What is the difference between Q-learning and dynamic programming? ›

DP does not need to simulate anything, it iterates over the model directly. Whilst Q learning needs to work with sampled transitions - they might be simulated, but this is not the same as iterating over all states as in DP.

What is the algorithm of deep Q-learning? ›

The deep Q-learning algorithm relies on neural networks and Q-learning. In this case, the neural network stores experience as a tuple in its memory with a tuple that includes <State, Next State, Action, Reward>. A random sample of previous data increases the stability of neural network training.
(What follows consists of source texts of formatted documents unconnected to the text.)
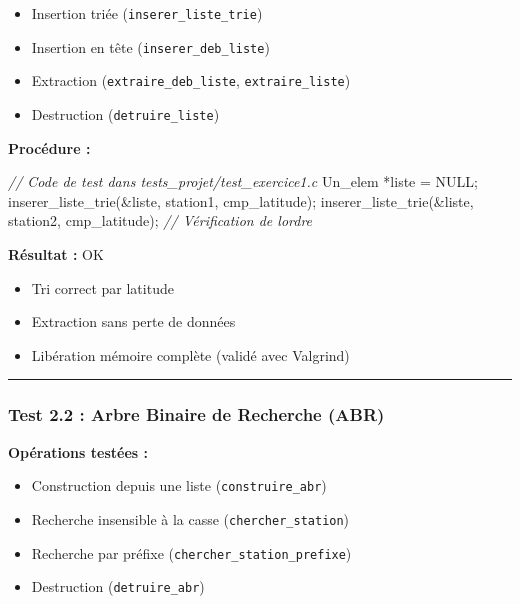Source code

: \documentclass[
]{article}
\newcommand{\OK}{OK~\twemoji{white_check_mark}}
\newcommand{\OK}{OK~\twemoji{white_check_mark}}
\newenvironment{Shaded}{}{}
\newcommand{\CommentTok}[1]{\textcolor[rgb]{0.38,0.63,0.69}{\textit{#1}}}
\newcommand{\NormalTok}[1]{#1}
\newcommand{\OperatorTok}[1]{\textcolor[rgb]{0.40,0.40,0.40}{#1}}
\providecommand{\tightlist}{%
  \setlength{\itemsep}{0pt}\setlength{\parskip}{0pt}}
\begin{document}
\begin{itemize}
\tightlist
\item
  Insertion triée (\texttt{inserer\_liste\_trie})
\item
  Insertion en tête (\texttt{inserer\_deb\_liste})
\item
  Extraction (\texttt{extraire\_deb\_liste}, \texttt{extraire\_liste})
\item
  Destruction (\texttt{detruire\_liste})
\end{itemize}

\textbf{Procédure :}

\begin{Shaded}
\begin{Highlighting}[]
\CommentTok{// Code de test dans tests\_projet/test\_exercice1.c}
\NormalTok{Un\_elem }\OperatorTok{*}\NormalTok{liste }\OperatorTok{=}\NormalTok{ NULL}\OperatorTok{;}
\NormalTok{inserer\_liste\_trie}\OperatorTok{(\&}\NormalTok{liste}\OperatorTok{,}\NormalTok{ station1}\OperatorTok{,}\NormalTok{ cmp\_latitude}\OperatorTok{);}
\NormalTok{inserer\_liste\_trie}\OperatorTok{(\&}\NormalTok{liste}\OperatorTok{,}\NormalTok{ station2}\OperatorTok{,}\NormalTok{ cmp\_latitude}\OperatorTok{);}
\CommentTok{// Vérification de l\textquotesingle{}ordre}
\end{Highlighting}
\end{Shaded}

\textbf{Résultat :} \OK

\begin{itemize}
\tightlist
\item
  Tri correct par latitude
\item
  Extraction sans perte de données
\item
  Libération mémoire complète (validé avec Valgrind)
\end{itemize}

\begin{center}\rule{0.5\linewidth}{0.5pt}\end{center}

\subsubsection{Test 2.2 : Arbre Binaire de Recherche
(ABR)}\label{test-2.2-arbre-binaire-de-recherche-abr}

\textbf{Opérations testées :}

\begin{itemize}
\tightlist
\item
  Construction depuis une liste (\texttt{construire\_abr})
\item
  Recherche insensible à la casse (\texttt{chercher\_station})
\item
  Recherche par préfixe (\texttt{chercher\_station\_prefixe})
\item
  Destruction (\texttt{detruire\_abr})
\end{itemize}
\end{document}
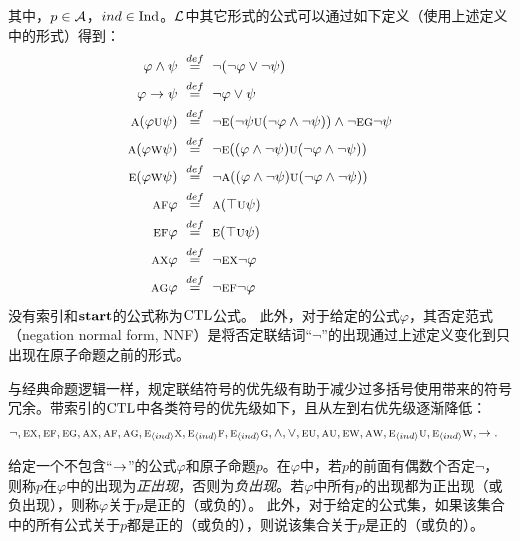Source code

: 其中，$p\in {\cal A}$，$ind \in \textrm{Ind}$。$\cal L$中其它形式的公式可以通过如下定义（使用上述定义中的形式）得到：
\begin{alignat}{2}
	\varphi \wedge \psi& \ \overset{def}{=}\ \neg (\neg \varphi \vee \neg \psi)\\
	\varphi \rto \psi& \ \overset{def}{=}\ \neg \varphi \vee \psi\\
	\ALL(\varphi \UNTILL \psi)& \ \overset{def}{=}\ \neg\EXIST(\neg \psi \UNTILL(\neg \varphi \wedge \neg \psi)) \wedge \neg \EXIST \GLOBAL \neg \psi\\
	\ALL(\varphi \UNLESS \psi)& \ \overset{def}{=}\  \neg\EXIST((\varphi \wedge \neg \psi) \UNTILL (\neg \varphi \wedge \neg \psi))\\
	\EXIST(\varphi \UNLESS \psi)& \ \overset{def}{=}\  \neg\ALL((\varphi \wedge \neg \psi) \UNTILL (\neg \varphi \wedge \neg \psi))\\
	\ALL\FUTURE \varphi& \ \overset{def}{=}\ 	\ALL(\top \UNTILL \psi)\\
	\EXIST\FUTURE \varphi& \ \overset{def}{=}\ \EXIST(\top \UNTILL \psi)\\
	\ALL \NEXT \varphi& \ \overset{def}{=}\  \neg \EXIST \NEXT \neg \varphi\\
	\ALL \GLOBAL \varphi& \ \overset{def}{=}\  \neg \EXIST \FUTURE \neg \varphi
\end{alignat}
没有索引和$\textbf{start}$的公式称为$\textrm{CTL}$公式。
此外，对于给定的公式$\varphi$，其否定范式（negation normal form, NNF）是将否定联结词“$\neg$”的出现通过上述定义变化到只出现在原子命题之前的形式。

与经典命题逻辑一样，规定联结符号的优先级有助于减少过多括号使用带来的符号冗余。带索引的$\textrm{CTL}$中各类符号的优先级如下，且从左到右优先级逐渐降低：
\begin{align*}
	& \neg, \textsc{e}\textsc{x}, \textsc{e}\textsc{f}, \textsc{e}\textsc{g}, \textsc{a}\textsc{x}, \textsc{a}\textsc{f}, \textsc{a}\textsc{g}, \textsc{e}_{{\langle{ind}\rangle}}\textsc{x}, \textsc{e}_{{\langle{ind}\rangle}}\textsc{f}, \textsc{e}_{{\langle{ind}\rangle}}\textsc{g}
	,\land, \lor,
	 \textsc{e}\textsc{u}, \textsc{a}\textsc{u}, \textsc{e} \textsc{w}, \textsc{a}\textsc{w}, \textsc{e}_{{\langle{ind}\rangle}}\textsc{u}, \textsc{e}_{{\langle{ind}\rangle}} \textsc{w}, \rightarrow.
\end{align*}

给定一个不包含“$\rightarrow$”的公式$\varphi$和原子命题$p$。在$\varphi$中，若$p$的前面有偶数个否定$\neg$，
则称$p$在$\varphi$中的出现为\emph{正出现}，否则为\emph{负出现}。若$\varphi$中所有$p$的出现都为正出现（或负出现），则称$\varphi$关于$p$是正的（或负的）。
此外，对于给定的公式集，如果该集合中的所有公式关于$p$都是正的（或负的），则说该集合关于$p$是正的（或负的）。

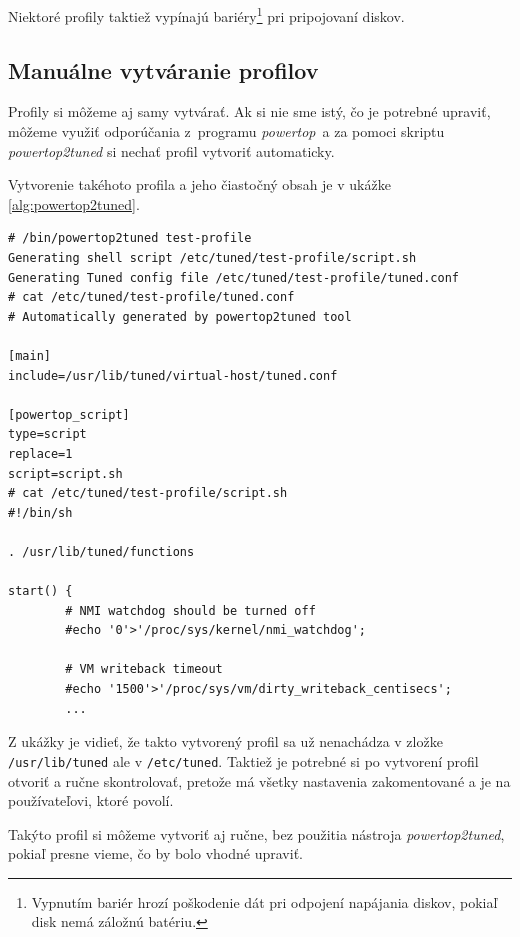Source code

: Niektoré profily taktiež vypínajú bariéry\footnote{Vypnutím bariér hrozí
poškodenie dát pri odpojení napájania diskov, pokiaľ disk nemá záložnú
batériu.} pri pripojovaní diskov. 

%
%

\subsection{Manuálne vytváranie profilov}
\label{sec:powertop2tuned}

Profily si môžeme aj samy vytvárať. Ak si nie sme istý, čo je potrebné upraviť,
môžeme využiť odporúčania z~programu \emph{powertop}\cite{powertopHomepage}~a
za pomoci skriptu \emph{powertop2tuned} si nechať profil vytvoriť automaticky.

Vytvorenie takéhoto profila a jeho čiastočný obsah je v ukážke \ref{alg:powertop2tuned}.

\renewcommand{\lstlistingname}{Ukážka}
\begin{lstlisting}[label=alg:powertop2tuned,caption=Príklad vytvorenia profilu za pomoci powertop2tuned]
# /bin/powertop2tuned test-profile
Generating shell script /etc/tuned/test-profile/script.sh
Generating Tuned config file /etc/tuned/test-profile/tuned.conf
# cat /etc/tuned/test-profile/tuned.conf
# Automatically generated by powertop2tuned tool

[main]
include=/usr/lib/tuned/virtual-host/tuned.conf

[powertop_script]
type=script
replace=1
script=script.sh
# cat /etc/tuned/test-profile/script.sh
#!/bin/sh

. /usr/lib/tuned/functions

start() {
        # NMI watchdog should be turned off
        #echo '0'>'/proc/sys/kernel/nmi_watchdog';

        # VM writeback timeout
        #echo '1500'>'/proc/sys/vm/dirty_writeback_centisecs';
        ...
\end{lstlisting}
\renewcommand{\lstlistingname}{\listingAlgoritmus}

Z ukážky je vidieť, že takto vytvorený profil sa už nenachádza v zložke
\texttt{/usr/lib/tuned} ale v \texttt{/etc/tuned}. Taktiež je potrebné si po
vytvorení profil otvoriť a ručne skontrolovať, pretože má všetky nastavenia
zakomentované a je na používateľovi, ktoré povolí. 

Takýto profil si môžeme vytvoriť aj ručne, bez použitia nástroja
\emph{powertop2tuned}, pokiaľ presne vieme, čo by bolo vhodné upraviť. 

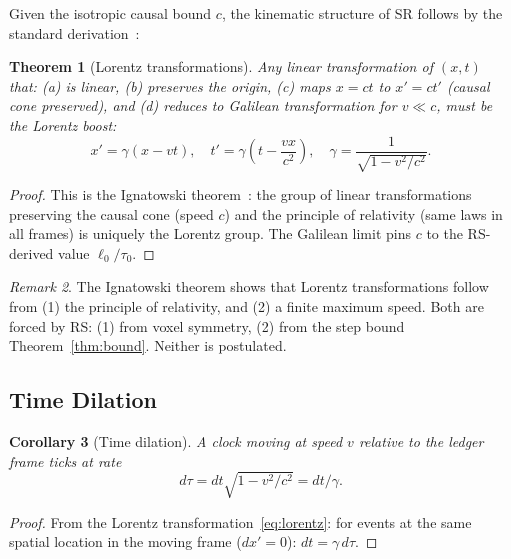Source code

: \documentclass[12pt,a4paper]{article}
\newtheorem{theorem}{Theorem}[section]
\newtheorem{corollary}[theorem]{Corollary}
\theoremstyle{definition}
\theoremstyle{remark}
\newtheorem{remark}[theorem]{Remark}
\begin{document}
Given the isotropic causal bound $c$, the kinematic structure of SR
follows by the standard derivation~\cite{Mermin1984}:

\begin{theorem}[Lorentz transformations]\label{thm:lorentz}
Any linear transformation of $(x, t)$ that:
(a) is linear, (b) preserves the origin, (c) maps $x = ct$ to $x' = ct'$
(causal cone preserved), and (d) reduces to Galilean transformation for
$v \ll c$, must be the Lorentz boost:
\begin{equation}
  x' = \gamma(x - vt), \quad t' = \gamma\!\left(t - \frac{vx}{c^2}\right),
  \quad \gamma = \frac{1}{\sqrt{1 - v^2/c^2}}.
  \label{eq:lorentz}
\end{equation}
\end{theorem}

\begin{proof}
This is the Ignatowski theorem~\cite{Ignatowski1910}: the group of linear
transformations preserving the causal cone (speed $c$) and the principle
of relativity (same laws in all frames) is uniquely the Lorentz group.
The Galilean limit pins $c$ to the RS-derived value $\ell_0/\tau_0$.
\end{proof}

\begin{remark}
The Ignatowski theorem shows that Lorentz transformations follow from
(1) the principle of relativity, and (2) a finite maximum speed.
Both are forced by RS: (1) from voxel symmetry, (2) from the step bound
Theorem~\ref{thm:bound}.  Neither is postulated.
\end{remark}

\subsection{Time Dilation}

\begin{corollary}[Time dilation]\label{cor:td}
A clock moving at speed $v$ relative to the ledger frame ticks at rate
\begin{equation}
  d\tau = dt\sqrt{1 - v^2/c^2} = dt/\gamma.
\end{equation}
\end{corollary}

\begin{proof}
From the Lorentz transformation~\eqref{eq:lorentz}: for events at the
same spatial location in the moving frame ($dx' = 0$):
$dt = \gamma\,d\tau$.
\end{proof}
\end{document}
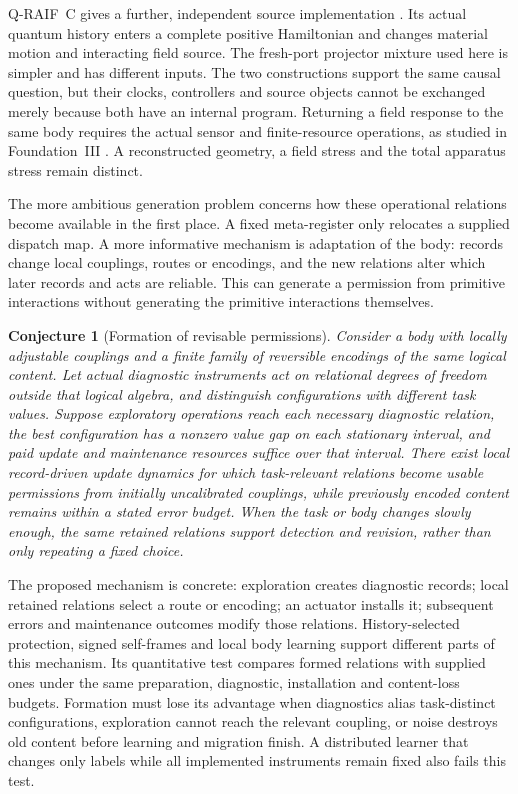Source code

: \documentclass[12pt,a4paper]{article}
\newtheorem{conjecture}[theorem]{Conjecture}
\begin{document}
Q-RAIF~C gives a further, independent source implementation \cite{Liu2026QRAIFC}. Its actual quantum history enters a complete positive Hamiltonian and changes material motion and interacting field source. The fresh-port projector mixture used here is simpler and has different inputs. The two constructions support the same causal question, but their clocks, controllers and source objects cannot be exchanged merely because both have an internal program. Returning a field response to the same body requires the actual sensor and finite-resource operations, as studied in Foundation~III \cite{FoundationIII}. A reconstructed geometry, a field stress and the total apparatus stress remain distinct.

The more ambitious generation problem concerns how these operational relations become available in the first place. A fixed meta-register only relocates a supplied dispatch map. A more informative mechanism is adaptation of the body: records change local couplings, routes or encodings, and the new relations alter which later records and acts are reliable. This can generate a permission from primitive interactions without generating the primitive interactions themselves.

\begin{conjecture}[Formation of revisable permissions]
\label{conj:permissions}
Consider a body with locally adjustable couplings and a finite family of reversible encodings of the same logical content. Let actual diagnostic instruments act on relational degrees of freedom outside that logical algebra, and distinguish configurations with different task values. Suppose exploratory operations reach each necessary diagnostic relation, the best configuration has a nonzero value gap on each stationary interval, and paid update and maintenance resources suffice over that interval. There exist local record-driven update dynamics for which task-relevant relations become usable permissions from initially uncalibrated couplings, while previously encoded content remains within a stated error budget. When the task or body changes slowly enough, the same retained relations support detection and revision, rather than only repeating a fixed choice.
\end{conjecture}

The proposed mechanism is concrete: exploration creates diagnostic records; local retained relations select a route or encoding; an actuator installs it; subsequent errors and maintenance outcomes modify those relations. History-selected protection, signed self-frames and local body learning support different parts of this mechanism. Its quantitative test compares formed relations with supplied ones under the same preparation, diagnostic, installation and content-loss budgets. Formation must lose its advantage when diagnostics alias task-distinct configurations, exploration cannot reach the relevant coupling, or noise destroys old content before learning and migration finish. A distributed learner that changes only labels while all implemented instruments remain fixed also fails this test.
\end{document}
What are the advantages of Q-learning algorithm? ›

Pros of Q-Learning:
  • Model-Free: Q-learning is model-free, meaning it doesn't require knowledge of the complete environment model, making it versatile for various applications.
  • Handles Large State Spaces: Q-learning can handle problems with a large number of states, making it suitable for complex tasks.
Jun 2, 2020

What is the AQ algorithm? ›

Aq algorithm realizes a form of supervised learning. Given a set of positive events (examples) P, a set of negative events N, and a quality measure Q, the algorithm generates a cover C consisting of complexes, that is, conjunctions of attributional conditions, that cover all events from P and no events from N.

Top Articles
Sous Vide Yogurt
Strudel Dough
ARK Survival Ascended Floating Turret Tower Build Guide
F2Movies.fc
Https //Paperlesspay.talx.com/Gpi
Discover the Hidden Gems of Greenbush MI: A Charming Lakeside Retreat - 200smichigan.com (UPDATE 👍)
Large Storage Unit Nyt Crossword
Chubbs Canton Il
Bailu Game8
Nextdoor Myvidster
What is 2/3 as a decimal? (Convert 2/3 to decimal)
Who Is Denise Richards' Husband? All About Aaron Phypers
Pachuvum Athbutha Vilakkum Movie Download Telegram Link
Stepmom Full Video Hd
Shoulder Ride Deviantart
Craigslist Siloam Springs
2887 Royce Road Varysburg Ny 14167
Rooms For Rent Portland Oregon Craigslist
Ksat Doppler Radar
Bx11
18002226885
Naval Academy Baseball Roster
Tbom Genesis Retail Phone Number
Brooklyn Pizzeria Gulfport Menu
Contoured Fowl Feather Wow
Kaelis Dahlias
Black Boobs Oiled
Roundpoint Mortgage Mortgagee Clause
Карта слов и выражений английского языка
Importing Songs into Clone Hero: A Comprehensive Tutorial
2621 Lord Baltimore Drive
Brett Cooper Wikifeet
Sotyktu Pronounce
Boone County Sheriff 700 Report
Tamara Lapman
Cornerstone Okta T Mobile
Walmart Tune Up Near Me
Actionman23
Top French Cities - Saint-Etienne at a glance
Rachel Pizzolato Age, Height, Wiki, Net Worth, Measurement
Snyder Funeral Homes ♥ Tending to Hearts. ♥ Family-owned ...
Fuzz Bugs Factory Hop Halloween
Craigslist Cars Merced Ca
New York Rangers Hfboards
Skip Da Games.com
Cnas Breadth Requirements
Extraordinary Life: He Was A Feminist, Concerned With Power And Privilege
What to Know About Ophidiophobia (Fear of Snakes)
Welcome to Predator Masters -- Hunting the Hunters
Play Jelly Collapse Game: Free Online Colorful Tile Matching Breaker Video Game for Kids & Adults
Sc4 Basketball
Bòlèt New York Soir
Latest Posts
Article information

Author: Horacio Brakus JD

Last Updated:

Views: 6341

Rating: 4 / 5 (51 voted)

Reviews: 90% of readers found this page helpful

Author information

Name: Horacio Brakus JD

Birthday: 1999-08-21

Address: Apt. 524 43384 Minnie Prairie, South Edda, MA 62804

Phone: +5931039998219

Job: Sales Strategist

Hobby: Sculling, Kitesurfing, Orienteering, Painting, Computer programming, Creative writing, Scuba diving

Introduction: My name is Horacio Brakus JD, I am a lively, splendid, jolly, vivacious, vast, cheerful, agreeable person who loves writing and wants to share my knowledge and understanding with you.